Particular Set of Skills: Rocker Dude's resistance to pain, rock climbing ability and razor blade necklace. Girlfriend's knowledge of Odd Girl's invitation. Subplot Cop's missing son.
|We just HAD to choose the forest with Klieg lights...|
|Just hangin', how 'bout you?|
Written by Alex Child & Miles Harrington
Directed by Michael Bartlett
In this Ozark-set survival horror, even the good guys are rednecks, which I guess makes the bad guys hillbillies.
After a teenage girl and her young brother are abducted from their home in a nearby town, the kids are sent home early from school and the big festival is canceled. That won't stop Cool Brother and a reluctant Weenie Brother from setting off fireworks with friends deep enough in the woods to avoid attention. When their friends don't show up, they decide to set them off anyway, illuminating a treehouse built high up in the trees, and clearly not a place for fun-loving childish hijinks. In the treehouse, they discover the missing girl, hurt and exhausted. Cool Brother takes off to find help while Weenie Brother stays to take care of Missing Girl. Almost as soon as he's gone, he stops responding to his walkie-talkie.
|I can't believe he made that hanging joke either.|
The young 'uns sneak out under cover of the night and try to make their way out of the woods. A close call with a bear trap convinces them to stay put until the sun comes up. It turns out they've been spittin' distance from a house the whole time.
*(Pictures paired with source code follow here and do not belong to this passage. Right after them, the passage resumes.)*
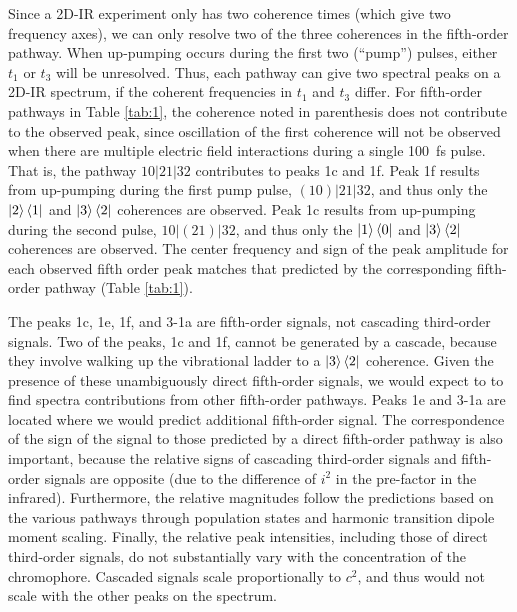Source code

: \documentclass[%
  class = book,%
  crop = false,%
  float = true,%
  multi = true,%
  preview = false,%
]{standalone}
\begin{document}
{Since a 2D-IR experiment only has two coherence times (which give two frequency axes), we can only resolve two of the three coherences in the fifth-order pathway. When up-pumping occurs during the first two (``pump'') pulses, either \(t_1\) or \(t_3\) will be unresolved. Thus, each pathway can give two spectral peaks on a 2D-IR spectrum, if the coherent frequencies in \(t_1\) and \(t_3\) differ.  For fifth-order pathways in Table \ref{tab:1}, the coherence noted in parenthesis does not contribute to the observed peak, since oscillation of the first coherence will not be observed when there are multiple electric field interactions during a single \SI{100}{\fs} pulse. That is, the pathway \(10|21|32\) contributes to peaks 1c and 1f. Peak 1f results from up-pumping during the first pump pulse, \(\left(10\right)|21|32\), and thus only the \(\ket{2}\bra{1}\) and \(\ket{3}\bra{2}\) coherences are observed. Peak 1c results from up-pumping during the second pulse, \(10|\left(21\right)|32\), and thus only the \(\ket{1}\bra{0}\) and \(\ket{3}\bra{2}\) coherences are observed. The center frequency and sign of the peak amplitude for each observed fifth order peak matches that predicted by the corresponding fifth-order pathway (Table \ref{tab:1}).

The peaks 1c, 1e, 1f, and 3-1a are fifth-order signals, not cascading third-order signals. Two of the peaks, 1c and 1f, cannot be generated by a cascade, because they involve walking up the vibrational ladder to a \(\ket{3}\bra{2}\) coherence. Given the presence of these unambiguously direct fifth-order signals, we would expect to to find spectra contributions from other fifth-order pathways. Peaks 1e and 3-1a are located where we would predict additional fifth-order signal. The correspondence of the sign of the signal to those predicted by a direct fifth-order pathway is also important, because the relative signs of cascading third-order signals and fifth-order signals are opposite (due to the difference of \(i^2\) in the pre-factor in the infrared). Furthermore, the relative magnitudes follow the predictions based on the various pathways through population states and harmonic transition dipole moment scaling.\cite{Garrett-Roe2009a} Finally, the relative peak intensities, including those of direct third-order signals, do not substantially vary with the concentration of the chromophore. Cascaded signals scale proportionally to \(c^2\), and thus would not scale with the other peaks on the spectrum.

}
\end{document}
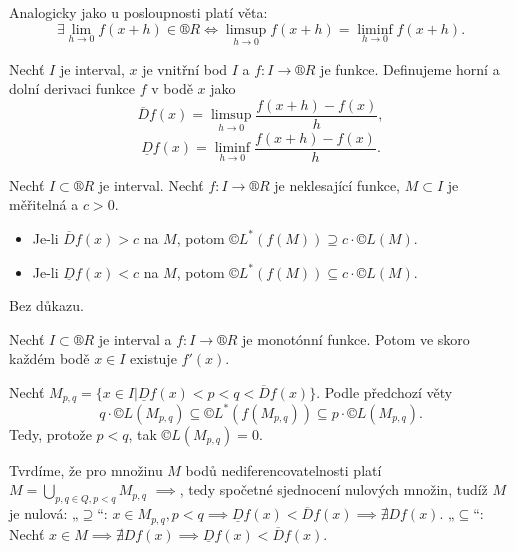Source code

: \documentclass[12pt]{article}					%
\begin{document}
	\begin{poznamka}
		Analogicky jako u posloupnosti platí věta:
		$$ \exists \lim_{h \rightarrow 0} f(x + h) \in ®R \Leftrightarrow \limsup_{h \rightarrow 0} f(x + h) = \liminf_{h \rightarrow 0} f(x + h). $$
	\end{poznamka}

	\begin{definice}
		Nechť $I$ je interval, $x$ je vnitřní bod $I$ a $f: I \rightarrow ®R$ je funkce. Definujeme horní a dolní derivaci funkce $f$ v bodě $x$ jako
		$$ \overline{D} f(x) = \limsup_{h \rightarrow 0} \frac{f(x + h) - f(x)}{h}, $$
		$$ \underline{D} f(x) = \liminf_{h \rightarrow 0} \frac{f(x + h) - f(x)}{h}. $$
	\end{definice}

	\begin{veta}
		Nechť $I \subset ®R$ je interval. Nechť $f: I \rightarrow ®R$ je neklesající funkce, $M \subset I$ je měřitelná a $c > 0$.

		\begin{itemize}
			\item Je-li $\overline{D} f(x) > c$ na $M$, potom $©L^*(f(M)) \supseteq c·©L(M)$.
			\item Je-li $\underline{D} f(x) < c$ na $M$, potom $©L^*(f(M)) \subseteq c·©L(M)$.
		\end{itemize}

		\begin{dukazin}
			Bez důkazu.
		\end{dukazin}
	\end{veta}

	\begin{veta}
		Nechť $I \subset ®R$ je interval a $f: I \rightarrow ®R$ je monotónní funkce. Potom ve skoro každém bodě $x \in I$ existuje $f'(x)$.

		\begin{dukazin}
			Nechť $M_{p, q} = \{x \in I | \underline{D}f(x) < p < q < \overline{D}f(x)\}$. Podle předchozí věty
			$$ q·©L(M_{p, q}) \subseteq ©L^*(f(M_{p, q})) \subseteq p·©L(M_{p, q}). $$
			Tedy, protože $p < q$, tak $©L(M_{p, q}) = 0$.

			Tvrdíme, že pro množinu $M$ bodů nediferencovatelnosti platí $M = \bigcup_{p, q \in Q, p < q} M_{p, q}$ $\implies$, tedy spočetné sjednocení nulových množin, tudíž $M$ je nulová: „$\supseteq$“: $x \in M_{p, q}, p < q \implies \underline{D}f(x) < \overline{D}f(x) \implies \nexists D f(x)$. „$\subseteq$“: Nechť $x \in M \implies \nexists D f(x) \implies \underline{D} f(x) < \overline{D}f(x)$.
		\end{dukazin}
	\end{veta}
\end{document}
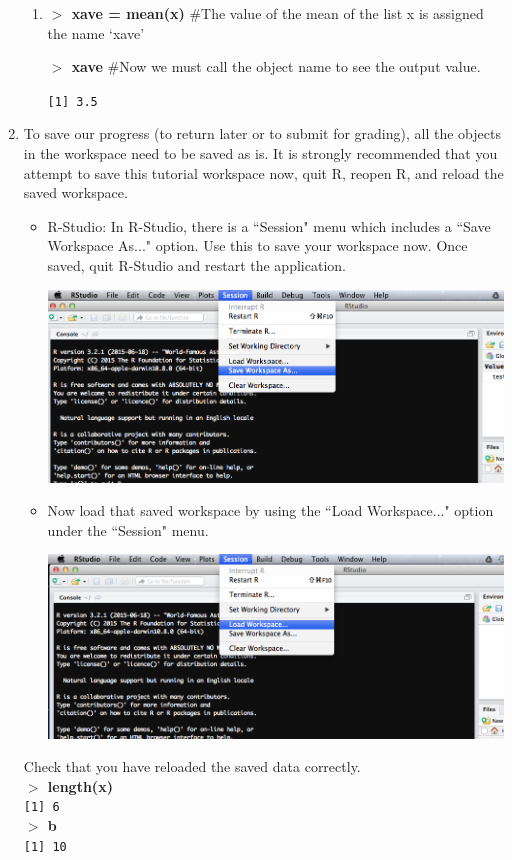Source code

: \documentclass{article}
\newcommand{\Rin}[1]{\textbf{$>$ {#1}}}
\newcommand{\Rcom}[1]{\hspace{1cm} \#{#1}}
\newcommand{\Rout}[1]{\texttt{{#1}}}
\begin{document}
\begin{enumerate}
\begin{enumerate}
	\item \Rin{xave = mean(x)} \Rcom{The value of the mean of the list x is assigned the name `xave'} 
	
	\Rin{xave} \Rcom{Now we must call the object name to see the output value.} 
	
	\Rout{[1] 3.5}
	\end{enumerate}
	
\item To save our progress (to return later or to submit for grading), all the objects in the workspace need to be saved as is.  It is strongly recommended that you attempt to save this tutorial workspace now, quit R, reopen R, and reload the saved workspace.
	\begin{itemize}

	\item R-Studio: In R-Studio, there is a ``Session" menu which includes a ``Save Workspace As..." option.  Use this to save your workspace now.  Once saved, quit R-Studio and restart the application.
	
    \includegraphics[width=\textwidth-1.65cm]{RSave.png}
	
	\item Now load that saved workspace by using the ``Load Workspace..." option under the ``Session" menu.
	
	 \includegraphics[width=\textwidth-1.65cm]{RLoad.png}
	 
	\end{itemize}
	Check that you have reloaded the saved data correctly. \\
	\Rin{length(x)}\\
	\Rout{[1] 6}\\
	\Rin{b}\\
	\Rout{[1] 10}


\end{enumerate}
\end{document}
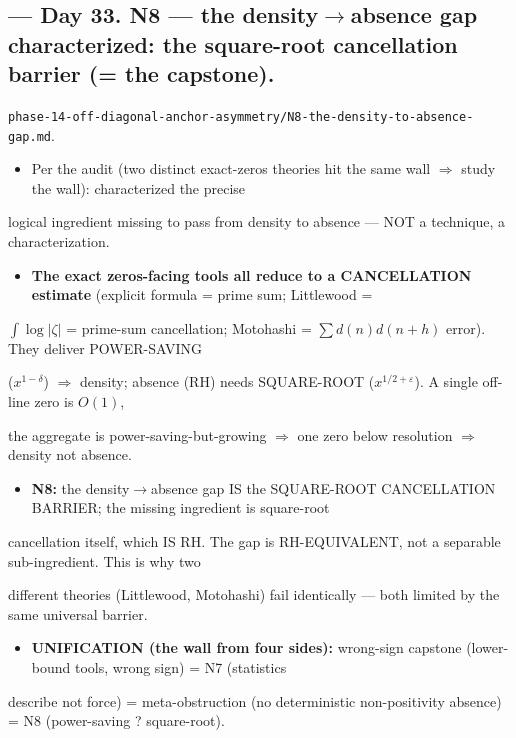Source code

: \documentclass[10pt]{article}
\begin{document}
\subsection*{ --- Day 33. N8 --- the density\ensuremath{\to}absence gap characterized: the square-root cancellation barrier (= the capstone).}
\texttt{phase-14-off-diagonal-anchor-asymmetry/N8-the-density-to-absence-gap.md}.\par
\begin{itemize}
\item Per the audit (two distinct exact-zeros theories hit the same wall \ensuremath{\Rightarrow} study the wall): characterized the precise
\end{itemize}
  logical ingredient missing to pass from density to absence --- NOT a technique, a characterization.\par
\begin{itemize}
\item \textbf{The exact zeros-facing tools all reduce to a CANCELLATION estimate} (explicit formula = prime sum; Littlewood =
\end{itemize}
  $\int\log|\zeta|$ = prime-sum cancellation; Motohashi = $\sum d(n)d(n+h)$ error). They deliver POWER-SAVING\par
  ($x^{1-\delta}$) \ensuremath{\Rightarrow} density; absence (RH) needs SQUARE-ROOT ($x^{1/2+\varepsilon}$). A single off-line zero is $O(1)$,\par
  the aggregate is power-saving-but-growing \ensuremath{\Rightarrow} one zero below resolution \ensuremath{\Rightarrow} density not absence.\par
\begin{itemize}
\item \textbf{N8:} the density\ensuremath{\to}absence gap IS the SQUARE-ROOT CANCELLATION BARRIER; the missing ingredient is square-root
\end{itemize}
  cancellation itself, which IS RH. The gap is RH-EQUIVALENT, not a separable sub-ingredient. This is why two\par
  different theories (Littlewood, Motohashi) fail identically --- both limited by the same universal barrier.\par
\begin{itemize}
\item \textbf{UNIFICATION (the wall from four sides):} wrong-sign capstone (lower-bound tools, wrong sign) = N7 (statistics
\end{itemize}
  describe not force) = meta-obstruction (no deterministic non-positivity absence) = N8 (power-saving ? square-root).\par
\end{document}
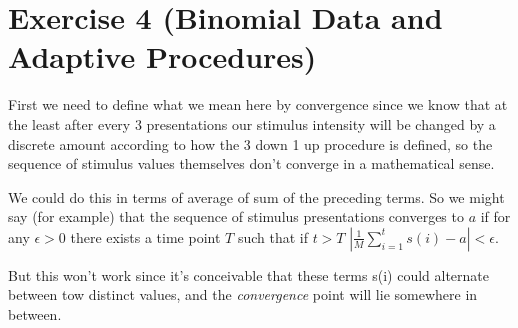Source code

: \documentclass[]{article}
\begin{document}


\section{Exercise 4 (Binomial Data and Adaptive Procedures)} %
\label{sg:sec:exercise_4}

First we need to define what we mean here by convergence since we know that at the least after every 3 presentations our stimulus intensity will be changed by a discrete amount according
to how the 3 down 1 up procedure is defined, so the sequence of stimulus values themselves don't converge in a mathematical sense.

We could do this in terms of average of sum of the preceding terms. So we might say (for example) that the sequence of stimulus presentations converges to $a$ if for any  $\epsilon > 0$  there exists a time point $T$ such that if $t > T $ $|\frac{1}{M}\sum_{i=1}^{t} s(i) - a |< \epsilon$.

But this won't work since it's conceivable that these terms s(i) could alternate between tow distinct values, and the \emph{convergence} point will lie somewhere in between.


\end{document}
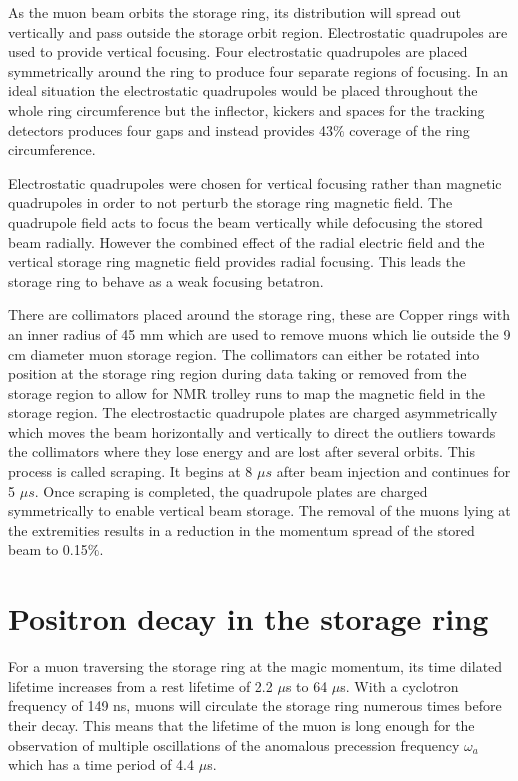 As the muon beam orbits the storage ring, its distribution will spread out vertically and pass outside the storage orbit region. Electrostatic quadrupoles are used to provide vertical focusing. Four electrostatic quadrupoles are placed symmetrically around the ring to produce four separate regions of focusing. In an ideal situation the electrostatic quadrupoles would be placed throughout the whole ring circumference but the inflector, kickers and spaces for the tracking detectors produces four gaps and instead provides 43$\%$ coverage of the ring circumference.

Electrostatic quadrupoles were chosen for vertical focusing rather than magnetic quadrupoles in order to not perturb the storage ring magnetic field. The quadrupole field acts to focus the beam vertically while defocusing the stored beam radially. However the combined effect of the radial electric field and the vertical storage ring magnetic field provides radial focusing. This leads the storage ring to behave as a weak focusing betatron.

There are collimators placed around the storage ring, these are Copper rings with an inner radius of 45 mm which are used to remove muons which lie outside the 9 cm diameter muon storage region. The collimators can either be rotated into position at the storage ring region during data taking or removed from the storage region to allow for NMR trolley runs to map the magnetic field in the storage region. The electrostactic quadrupole plates are charged asymmetrically which moves the beam horizontally and vertically to direct the outliers towards the collimators where they lose energy and are lost after several orbits. This process is called scraping. It begins at 8 $\mu{s}$ after beam injection and continues for 5 $\mu{s}$. Once scraping is completed, the quadrupole plates are charged symmetrically to enable vertical beam storage. The removal of the muons lying at the extremities results in a reduction in the momentum spread of the stored beam to 0.15$\%$.

\section{Positron decay in the storage ring}

For a muon traversing the storage ring at the magic momentum, its time dilated lifetime increases from a rest lifetime of 2.2 $\mu$s to 64 $\mu$s. With a cyclotron frequency of 149 ns, muons will circulate the storage ring numerous times before their decay. This means that the lifetime of the muon is long enough for the observation of multiple oscillations of the anomalous precession frequency $\omega_{a}$ which has a time period of 4.4 $\mu$s.

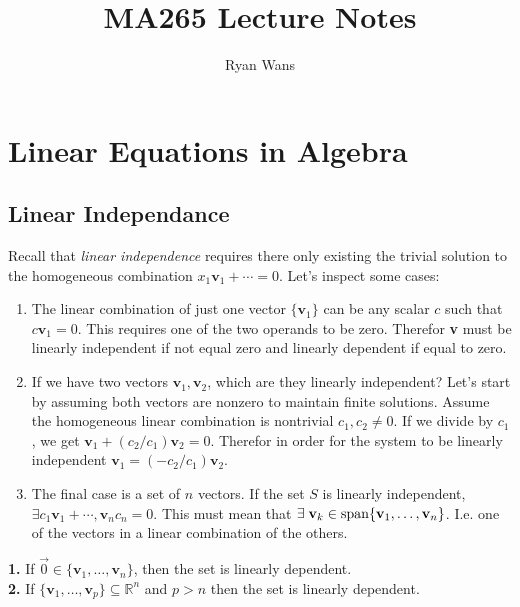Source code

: \documentclass{article}
\title{MA265 Lecture Notes}
\author{Ryan Wans}
\numberwithin{equation}{section}
\newenvironment{statement}[1]{\smallskip\noindent\color[rgb]{1.00,0.00,0.50} {\bf #1.}}{}
\theoremstyle{definition}
\newcommand{\R}{\mathbb{R}}
\let\oldexists\exists
\renewcommand{\exists}{\mathrel{\oldexists}}
\theoremstyle{adefn}
\begin{document}
	\maketitle 
	\tableofcontents
	\pagebreak
	
	\section{Linear Equations in Algebra}
	
	\subsection{Linear Independance}
	Recall that \emph{linear independence} requires there only existing the trivial solution to the homogeneous combination $x_1\mathbf{v}_1 + \cdots = 0$.
	Let's inspect some cases:
	\begin{enumerate}
		\item The linear combination of just one vector $\{\mathbf{v}_1\}$ can be any scalar $c$ such that $c\mathbf{v}_1 = 0$. This requires one of the two operands to be zero. Therefor \textbf{v} must be linearly independent if not equal zero and linearly dependent if equal to zero. 
		\item If we have two vectors $\mathbf{v}_1, \mathbf{v}_2$, which are they linearly independent? Let's start by assuming both vectors are nonzero to maintain finite solutions. Assume the homogeneous linear combination is nontrivial $c_1, c_2 \neq 0$. If we divide by $c_1$, we get $\mathbf{v}_1 + (c_2 / c_1) \mathbf{v}_2 = 0$. Therefor in order for the system to be linearly independent $\mathbf{v}_1 = (-c_2 / c_1)\mathbf{v}_2$. 
		\item The final case is a set of $n$ vectors. If the set $S$ is linearly independent, $\exists c_1\mathbf{v}_1 +  \cdots, \mathbf{v}_n c_n = 0$. This must mean that $\exists \mathbf{v}_k \in \hbox{span}\{\mathbf{v}_1 , \ldots, \mathbf{v}_n\}$. I.e. one of the vectors in a linear combination of the others. 
	\end{enumerate}
	\begin{framed}
		\begin{statement}{1}
			If $\vec{0} \in \{\mathbf{v}_1, \ldots, \mathbf{v}_n\}$, then the set is linearly dependent. 
		\end{statement}\\
		\begin{statement}{2}
			If $\{\mathbf{v}_1, \ldots, \mathbf{v}_p\} \subseteq \R^n$ and $p > n$ then the set is linearly dependent. 
		\end{statement}
	\end{framed}
	
\end{document}
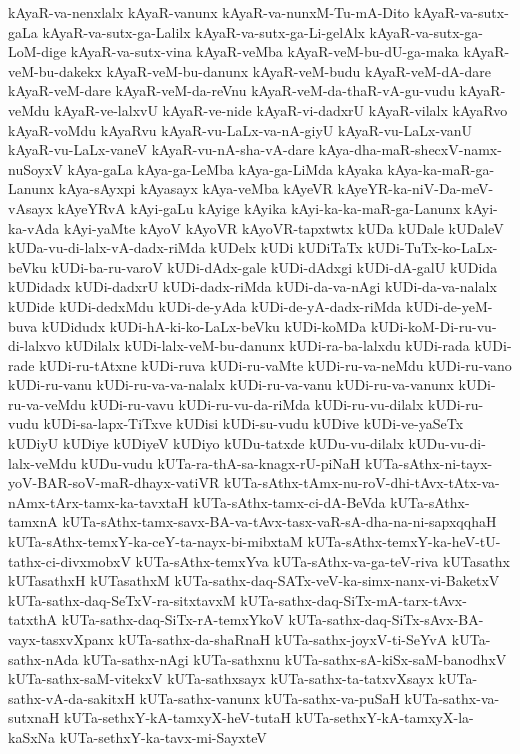 {kAyaR-va-nenxlalx
kAyaR-vanunx
kAyaR-va-nunxM-Tu-mA-Dito
kAyaR-va-sutx-gaLa
kAyaR-va-sutx-ga-Lalilx
kAyaR-va-sutx-ga-Li-gelAlx
kAyaR-va-sutx-ga-LoM-dige
kAyaR-va-sutx-vina
kAyaR-veMba
kAyaR-veM-bu-dU-ga-maka
kAyaR-veM-bu-dakekx
kAyaR-veM-bu-danunx
kAyaR-veM-budu
kAyaR-veM-dA-dare
kAyaR-veM-dare
kAyaR-veM-da-reVnu
kAyaR-veM-da-thaR-vA-gu-vudu
kAyaR-veMdu
kAyaR-ve-lalxvU
kAyaR-ve-nide
kAyaR-vi-dadxrU
kAyaR-vilalx
kAyaRvo
kAyaR-voMdu
kAyaRvu
kAyaR-vu-LaLx-va-nA-giyU
kAyaR-vu-LaLx-vanU
kAyaR-vu-LaLx-vaneV
kAyaR-vu-nA-sha-vA-dare
kAya-dha-maR-shecxV-namx-nuSoyxV
kAya-gaLa
kAya-ga-LeMba
kAya-ga-LiMda
kAyaka
kAya-ka-maR-ga-Lanunx
kAya-sAyxpi
kAyasayx
kAya-veMba
kAyeVR
kAyeYR-ka-niV-Da-meV-vAsayx
kAyeYRvA
kAyi-gaLu
kAyige
kAyika
kAyi-ka-ka-maR-ga-Lanunx
kAyi-ka-vAda
kAyi-yaMte
kAyoV
kAyoVR
kAyoVR-tapxtwtx
kUDa
kUDale
kUDaleV
kUDa-vu-di-lalx-vA-dadx-riMda
kUDelx
kUDi
kUDiTaTx
kUDi-TuTx-ko-LaLx-beVku
kUDi-ba-ru-varoV
kUDi-dAdx-gale
kUDi-dAdxgi
kUDi-dA-galU
kUDida
kUDidadx
kUDi-dadxrU
kUDi-dadx-riMda
kUDi-da-va-nAgi
kUDi-da-va-nalalx
kUDide
kUDi-dedxMdu
kUDi-de-yAda
kUDi-de-yA-dadx-riMda
kUDi-de-yeM-buva
kUDidudx
kUDi-hA-ki-ko-LaLx-beVku
kUDi-koMDa
kUDi-koM-Di-ru-vu-di-lalxvo
kUDilalx
kUDi-lalx-veM-bu-danunx
kUDi-ra-ba-lalxdu
kUDi-rada
kUDi-rade
kUDi-ru-tAtxne
kUDi-ruva
kUDi-ru-vaMte
kUDi-ru-va-neMdu
kUDi-ru-vano
kUDi-ru-vanu
kUDi-ru-va-va-nalalx
kUDi-ru-va-vanu
kUDi-ru-va-vanunx
kUDi-ru-va-veMdu
kUDi-ru-vavu
kUDi-ru-vu-da-riMda
kUDi-ru-vu-dilalx
kUDi-ru-vudu
kUDi-sa-lapx-TiTxve
kUDisi
kUDi-su-vudu
kUDive
kUDi-ve-yaSeTx
kUDiyU
kUDiye
kUDiyeV
kUDiyo
kUDu-tatxde
kUDu-vu-dilalx
kUDu-vu-di-lalx-veMdu
kUDu-vudu
kUTa-ra-thA-sa-knagx-rU-piNaH
kUTa-sAthx-ni-tayx-yoV-BAR-soV-maR-dhayx-vatiVR
kUTa-sAthx-tAmx-nu-roV-dhi-tAvx-tAtx-va-nAmx-tArx-tamx-ka-tavxtaH
kUTa-sAthx-tamx-ci-dA-BeVda
kUTa-sAthx-tamxnA
kUTa-sAthx-tamx-savx-BA-va-tAvx-tasx-vaR-sA-dha-na-ni-sapxqqhaH
kUTa-sAthx-temxY-ka-ceY-ta-nayx-bi-mibxtaM
kUTa-sAthx-temxY-ka-heV-tU-tathx-ci-divxmobxV
kUTa-sAthx-temxYva
kUTa-sAthx-va-ga-teV-riva
kUTasathx
kUTasathxH
kUTasathxM
kUTa-sathx-daq-SATx-veV-ka-simx-nanx-vi-BaketxV
kUTa-sathx-daq-SeTxV-ra-sitxtavxM
kUTa-sathx-daq-SiTx-mA-tarx-tAvx-tatxthA
kUTa-sathx-daq-SiTx-rA-temxYkoV
kUTa-sathx-daq-SiTx-sAvx-BA-vayx-tasxvXpanx
kUTa-sathx-da-shaRnaH
kUTa-sathx-joyxV-ti-SeYvA
kUTa-sathx-nAda
kUTa-sathx-nAgi
kUTa-sathxnu
kUTa-sathx-sA-kiSx-saM-banodhxV
kUTa-sathx-saM-vitekxV
kUTa-sathxsayx
kUTa-sathx-ta-tatxvXsayx
kUTa-sathx-vA-da-sakitxH
kUTa-sathx-vanunx
kUTa-sathx-va-puSaH
kUTa-sathx-va-sutxnaH
kUTa-sethxY-kA-tamxyX-heV-tutaH
kUTa-sethxY-kA-tamxyX-la-kaSxNa
kUTa-sethxY-ka-tavx-mi-SayxteV
}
|BBQ! SUPERSTAR! Who in the world do you think you are?|
Thanks to Weenie Brother's history with the now-deceased Redneck Soldier Daddy, he knows how to throw a knife and fire a gun, and doing so not only helps his to survive and escape Homicidal Hillbillies, but redeems him to the memory of his hard-assed and abusive father. Lucky him.
|Make sure to empty the clip! There's another one coming!|
Particular Set of Skills: Weenie Brother's knowledge of knife-throwing & shooting and his desperate desire to prove himself to his dead abusive father & dead protective brother.
I am officially done giving chances to these kinds of movies.